1D Interpretation of Schlumberger DC Resistivity Data from the Talasea Geothermal Field, West New Britain Province, Papua New Guinea

Authors: Ronald VERAVE, Nathan MOSUSU, and Philip IRARUE
Keywords: 1D inversion, 1D Layered Model, Geoelectric Layers, IX1D, Resistivity, Schlumberger array, Talasea (Garua) Geothermal Field,
Conference: World Geothermal Congress Session: Geophysics
Year: 2015 Language: English
Abstract: Four Schlumberger resistivity soundings were conducted at the Talasea (Garua) geothermal field as a preliminary study by the Mineral Resources Authority to test whether the ABEM Terrameter SAS1000 resistivity equipment would be able to detect geoelectric layers corresponding to geothermal activity. The resistivity data were processed by Interpex IX1D program using one-dimensional (1D) inversion to model the vertical variations of subsurface resistivity at depths of less than 200 m.

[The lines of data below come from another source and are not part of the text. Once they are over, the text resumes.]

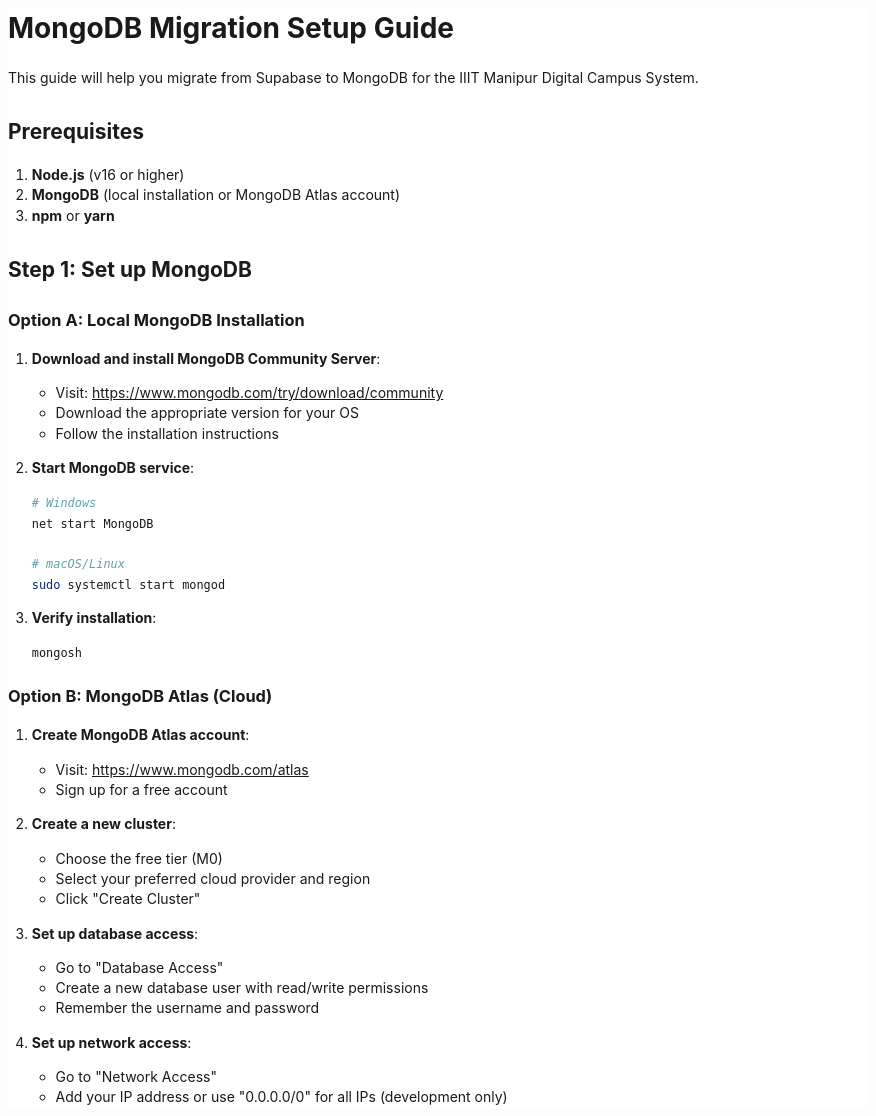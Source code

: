 # MongoDB Migration Setup Guide

This guide will help you migrate from Supabase to MongoDB for the IIIT Manipur Digital Campus System.

## Prerequisites

1. **Node.js** (v16 or higher)
2. **MongoDB** (local installation or MongoDB Atlas account)
3. **npm** or **yarn**

## Step 1: Set up MongoDB

### Option A: Local MongoDB Installation

1. **Download and install MongoDB Community Server**:
   - Visit: https://www.mongodb.com/try/download/community
   - Download the appropriate version for your OS
   - Follow the installation instructions

2. **Start MongoDB service**:
   ```bash
   # Windows
   net start MongoDB
   
   # macOS/Linux
   sudo systemctl start mongod
   ```

3. **Verify installation**:
   ```bash
   mongosh
   ```

### Option B: MongoDB Atlas (Cloud)

1. **Create MongoDB Atlas account**:
   - Visit: https://www.mongodb.com/atlas
   - Sign up for a free account

2. **Create a new cluster**:
   - Choose the free tier (M0)
   - Select your preferred cloud provider and region
   - Click "Create Cluster"

3. **Set up database access**:
   - Go to "Database Access"
   - Create a new database user with read/write permissions
   - Remember the username and password

4. **Set up network access**:
   - Go to "Network Access"
   - Add your IP address or use "0.0.0.0/0" for all IPs (development only)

The data were interpreted to show four geoelectric layers: a top thin layer of varying resistivity values (17 to 688 Ωm) interpreted as a mixture of volcanic sediments comprising of gravel, sand, silt, ash and clay; a second layer of moderately low resistivity values (20-50 Ωm) comparable to moderately altered volcanic sediments whose conductivity is due to pore fluid conduction, ; a third layer has anomalously very low resistivity of ≤2 Ωm and is related to low temperature (50-200°C) alteration in the smectite-zeolite zone; and a fourth layer shows a highly resistive layer which was poorly modeled. Resistivity data observed outside geothermal fields interpreted the second layer as the ground water aquifer zone. Comparison of resistivity values modeled for the moderately low resistivity layer from the current study and past ground water investigations revealed Talasea geothermal field most probably has high heat flow. This is supported by extensive surface manifestations and the shallow detection of the very low resistivity zone. The lateral extent of the anomalously very low resistivity was restricted to the orientation of a suspected fault identified through visual interpretation of the 3D models generated in ERDAS ER Mapper in the Wavua manifestations. The thickness of this layer was not adequately modeled due to breaks and distortions of the measured data at longer electrode spacing.